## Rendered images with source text
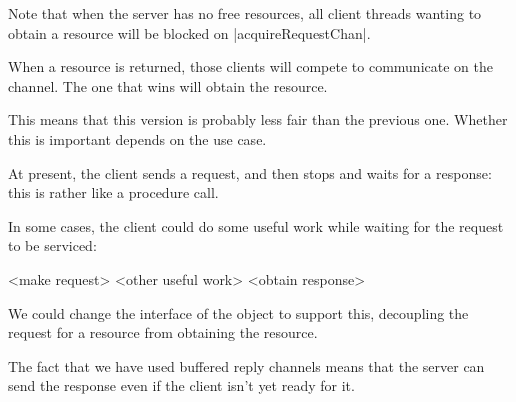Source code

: 
\begin{slide}

Note that when the server has no free resources, all client threads wanting to
obtain a resource will be blocked on |acquireRequestChan|.

When a resource is returned, those clients will compete to communicate on the
channel.  The one that wins will obtain the resource.

This means that this version is probably less fair than the previous one.
Whether this is important depends on the use case.
\end{slide}



\begin{slide}

At present, the client sends a request, and then stops and waits for a
response: this is rather like a procedure call.

In some cases, the client could do some useful work while waiting for the
request to be serviced:
%
\begin{scala}
<make request>
<other useful work>
<obtain response>
\end{scala}
%

We could change the interface of the object to support this, decoupling the
request for a resource from obtaining the resource.

The fact that we have used buffered reply channels means that the server can
send the response even if the client isn't yet ready for it.  



\end{slide}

## Your task
With the line containing "In some cases, the" as the first and the final line of the entries above as the last, write out that span exactly and nothing more.

## Exercise solution
In some cases, the client could do some useful work while waiting for the
request to be serviced:
%
\begin{scala}
<make request>
<other useful work>
<obtain response>
\end{scala}
%

We could change the interface of the object to support this, decoupling the
request for a resource from obtaining the resource.

The fact that we have used buffered reply channels means that the server can
send the response even if the client isn't yet ready for it.  



\end{slide}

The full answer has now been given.